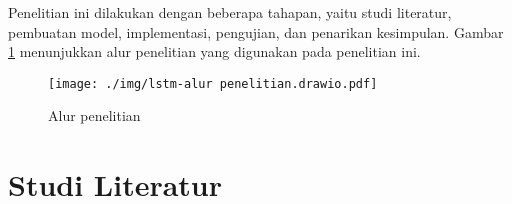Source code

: 



Penelitian ini dilakukan dengan beberapa tahapan, yaitu studi literatur, pembuatan model, implementasi, pengujian, dan penarikan kesimpulan. Gambar \ref{fig:alur-penelitian} menunjukkan alur penelitian yang digunakan pada penelitian ini.

\begin{figure}[tph]
	\centering
	\texttt{[image: ./img/lstm-alur penelitian.drawio.pdf]}
	\caption{Alur penelitian}
	\label{fig:alur-penelitian}
\end{figure}

\section{Studi Literatur}
\label{subsec: metodologi-studi-literatur}

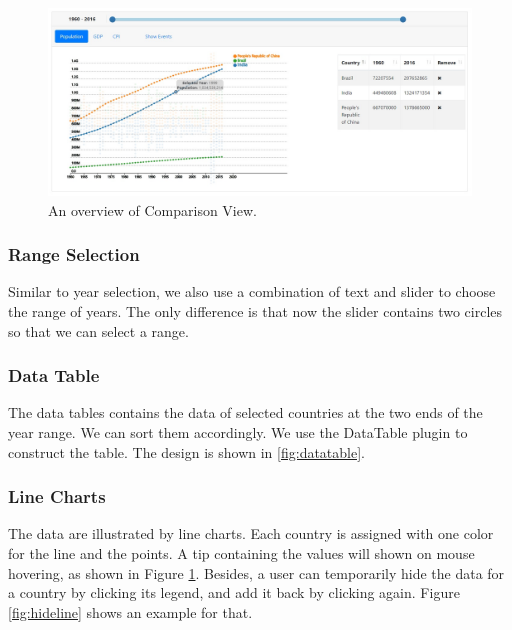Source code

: \documentclass[12pt, fullpage,letterpaper]{article}
\begin{document}
\begin{figure}[h!]
    \begin{center}
        \includegraphics[width=\textwidth]{figs/cvoverview.jpg}
        \caption{An overview of Comparison View.}
        \label{fig:cvoverview}
    \end{center}
\end{figure}

\subsubsection{Range Selection}
Similar to year selection, we also use a combination of text and slider to choose the range of years.
The only difference is that now the slider contains two circles so that we can select a range.

\subsubsection{Data Table}
The data tables contains the data of selected countries at the two ends of the year range.
We can sort them accordingly.
We use the DataTable plugin to construct the table.
The design is shown in \ref{fig:datatable}.

\subsubsection{Line Charts}

The data are illustrated by line charts. Each country is assigned with one color for the line and the points.
A tip containing the values will shown on mouse hovering, as shown in Figure \ref{fig:cvoverview}.
Besides, a user can temporarily hide the data for a country by clicking its legend, and add it back by clicking again.
Figure \ref{fig:hideline} shows an example for that.
\end{document}
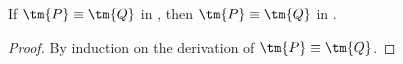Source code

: \begin{theorem}\label{thm:cp2hcp-equiv}
  If $\tm{P}\equiv\tm{Q}$ in \cp, then $\tm{P}\equiv\tm{Q}$ in \hcp.
\end{theorem}
\begin{proof}
  By induction on the derivation of $\tm{P}\equiv\tm{Q}$.
\end{proof}
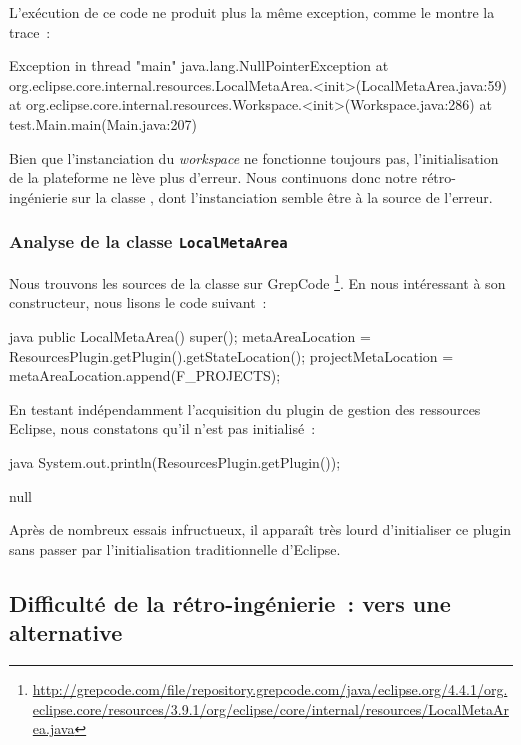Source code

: L'exécution de ce code ne produit plus la même exception, comme le montre la trace~:

\begin{imtaConsole}
Exception in thread "main" java.lang.NullPointerException
	at org.eclipse.core.internal.resources.LocalMetaArea.<init>(LocalMetaArea.java:59)
	at org.eclipse.core.internal.resources.Workspace.<init>(Workspace.java:286)
	at test.Main.main(Main.java:207)
\end{imtaConsole}

Bien que l'instanciation du \textit{workspace} ne fonctionne toujours pas, l'initialisation de la plateforme ne lève plus d'erreur.
Nous continuons donc notre rétro-ingénierie sur la classe , dont l'instanciation semble être à la source de l'erreur.


\subsubsection{Analyse de la classe \texttt{LocalMetaArea}}

Nous trouvons les sources de la classe  sur GrepCode \footnote{%
\url{http://grepcode.com/file/repository.grepcode.com/java/eclipse.org/4.4.1/org.eclipse.core/resources/3.9.1/org/eclipse/core/internal/resources/LocalMetaArea.java}}.
En nous intéressant à son constructeur, nous lisons le code suivant~:

\begin{imtaCode}{java}
public LocalMetaArea() {
    super();
    metaAreaLocation = ResourcesPlugin.getPlugin().getStateLocation();
    projectMetaLocation = metaAreaLocation.append(F_PROJECTS);
}
\end{imtaCode}

En testant indépendamment l'acquisition du plugin de gestion des ressources Eclipse, nous constatons qu'il n'est pas initialisé~:

\begin{imtaCode}{java}
System.out.println(ResourcesPlugin.getPlugin());
\end{imtaCode}
\vspace{-0.5cm}
\begin{imtaConsole}
null
\end{imtaConsole}

Après de nombreux essais infructueux, il apparaît très lourd d'initialiser ce plugin sans passer par l'initialisation traditionnelle d'Eclipse.


\subsection{Difficulté de la rétro-ingénierie~: vers une alternative}

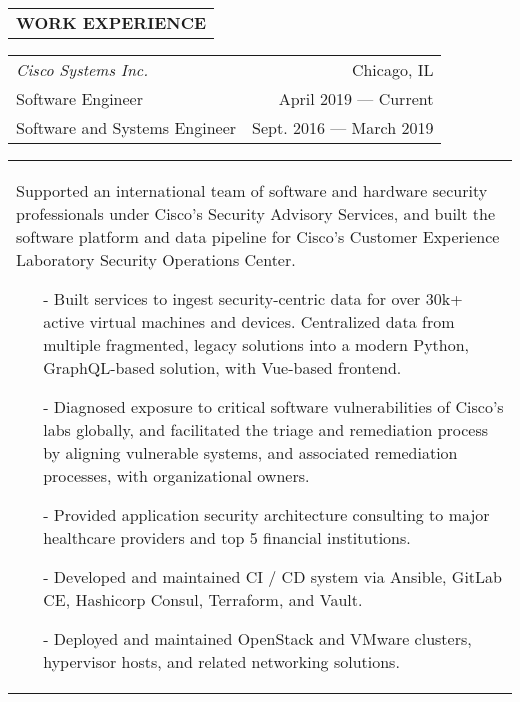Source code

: \begin{tabularx}{\textwidth}{L}
    \textbf{WORK EXPERIENCE}
\end{tabularx}

\begin{tabularx}{\textwidth}{L R}
    \normalsize\textit{Cisco Systems Inc.} & Chicago, IL \\
    \hspace{10pt}Software Engineer & April 2019 --- Current \\
    \hspace{10pt}Software and Systems Engineer & Sept. 2016 --- March 2019 \\
\end{tabularx}
\begin{tabularx}{\textwidth}{X}
    \vspace{1pt}
    Supported an international team of software and hardware security professionals under Cisco's Security Advisory Services, and built the software platform and data pipeline for Cisco's Customer Experience Laboratory Security Operations Center.
    \begin{itemize}
        \itemsep{}
        \item[-] Built services to ingest security-centric data for over 30k+ active virtual machines and devices. Centralized data from multiple fragmented, legacy solutions into a modern Python, GraphQL-based solution, with Vue-based frontend.
        \item[-] Diagnosed exposure to critical software vulnerabilities of Cisco's labs globally, and facilitated the triage and remediation process by aligning vulnerable systems, and associated remediation processes, with organizational owners.
        \item[-] Provided application security architecture consulting to major healthcare providers and top 5 financial institutions.
        \item[-] Developed and maintained CI / CD system via Ansible, GitLab CE, Hashicorp Consul, Terraform, and Vault.
        \item[-] Deployed and maintained OpenStack and VMware clusters, hypervisor hosts, and related networking solutions.
    \end{itemize}
\end{tabularx}


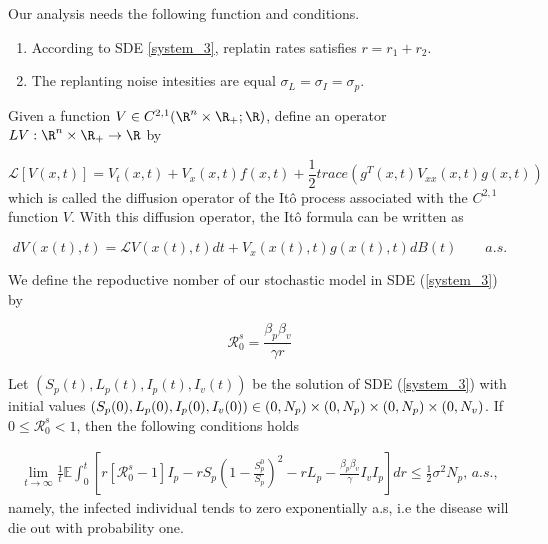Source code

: Our analysis needs the following function and conditions.
\begin{enumerate}[(H-1)]
	\item
	According to SDE \eqref{system_3}, replatin rates satisfies 
	$r=r_1+r_2$. 
	\item
	The replanting noise intesities are equal
	$\sigma_L = \sigma_I = \sigma_p$.
\end{enumerate}
Given a function $V\in C^{2,1}(\R^n\times\R_{+};\R)$, define an operator $LV:\R^n\times\R_{+}\rightarrow\R$ by

\begin{equation}\label{InfiOpera}
	\mathcal{L}[V(x,t)] = V_t(x,t)+V_x(x,t)f(x,t)+\frac{1}{2}trace(g^T(x,t)V_{xx}(x,t)g(x,t))
\end{equation}
%
which is called the diffusion operator of the It\^{o} process associated with the $C^{2,1}$ function $V$. With this diffusion operator, the It\^{o} formula can be written as

\begin{equation}\label{Itoformula}
dV(x(t),t) = \mathcal{L}V(x(t),t)dt+V_x(x(t),t)g(x(t),t)dB(t)\qquad a.s.
\end{equation}

We define the repoductive nomber of our stochastic model in SDE (\ref{system_3}) by

\begin{equation}\label{eq5}
	\mathcal{R}_0^s=\frac{\beta_p\beta_v}{\gamma r}
\end{equation}

\begin{theorem}\label{theorem_2}
	Let $(S_p(t),L_p(t),I_p(t),I_v(t))$ be the solution of SDE (\ref{system_3}) with initial values $(S_p(0),L_p(0),I_p(0),I_v(0))\in (0,N_p)\times(0,N_p)\times(0,N_p)\\\times(0,N_v)$. If $0\leq \mathcal{R}^s_0<1$, then the following conditions holds

	\begin{align*}
		\lim\limits_{t\rightarrow \infty}\frac{1}{t}\mathbb{E}\int_{0}^{t}\left[{r[\mathcal{R}^s_0-1]I_p-rS_p\left(1-\frac{S^0_p}{S_p}\right)^2-rL_p-\frac{\beta_p\beta_v}{\gamma}I_vI_p}\right]dr\leq \frac{1}{2}\sigma^2N_p,\, a.s.,
	\end{align*}
	namely, the infected individual tends to zero exponentially a.s, i.e the disease will die out with probability one.
\end{theorem}


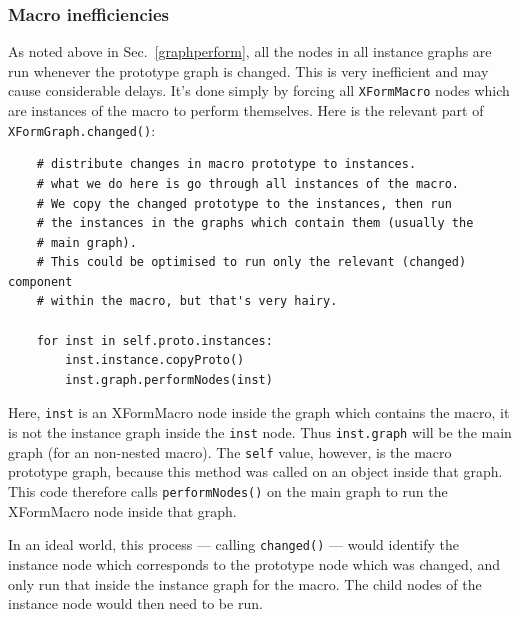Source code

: \subsubsection{Macro inefficiencies}
\label{macroineff}
As noted above in Sec.~\ref{graphperform}, all the nodes in all instance
graphs are run whenever the prototype graph is changed. This is very
inefficient and may cause considerable delays. It's done simply by forcing all
\texttt{XFormMacro} nodes which are instances of the macro to perform themselves. Here
is the relevant part of \texttt{XFormGraph.changed()}:
\begin{lstlisting}
    # distribute changes in macro prototype to instances.
    # what we do here is go through all instances of the macro. 
    # We copy the changed prototype to the instances, then run
    # the instances in the graphs which contain them (usually the
    # main graph).
    # This could be optimised to run only the relevant (changed) component
    # within the macro, but that's very hairy.

    for inst in self.proto.instances:
        inst.instance.copyProto()
        inst.graph.performNodes(inst)
\end{lstlisting}
Here, \texttt{inst} is an XFormMacro node inside the graph which contains the
macro, it is not the instance graph inside the \texttt{inst} node. Thus
\texttt{inst.graph} will be the main graph (for an non-nested macro). The
\texttt{self} value, however, is the macro prototype graph, because this
method was called on an object inside that graph. This code therefore calls
\texttt{performNodes()} on the main graph to run the XFormMacro node inside
that graph. 

In an ideal world, this process --- calling \texttt{changed()} --- would identify
the instance node which corresponds to the prototype node which was changed, and only
run that inside the instance graph for the macro. The child nodes of the instance node
would then need to be run.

HOW TO COMPLETE THIS TASK —
Wherever the string "classe" appears in the data above, report the whole line.

ANSWER SPACE —
Nous continuons donc notre rétro-ingénierie sur la classe , dont l'instanciation semble être à la source de l'erreur.
\subsubsection{Analyse de la classe \texttt{LocalMetaArea}}
Nous trouvons les sources de la classe  sur GrepCode \footnote{%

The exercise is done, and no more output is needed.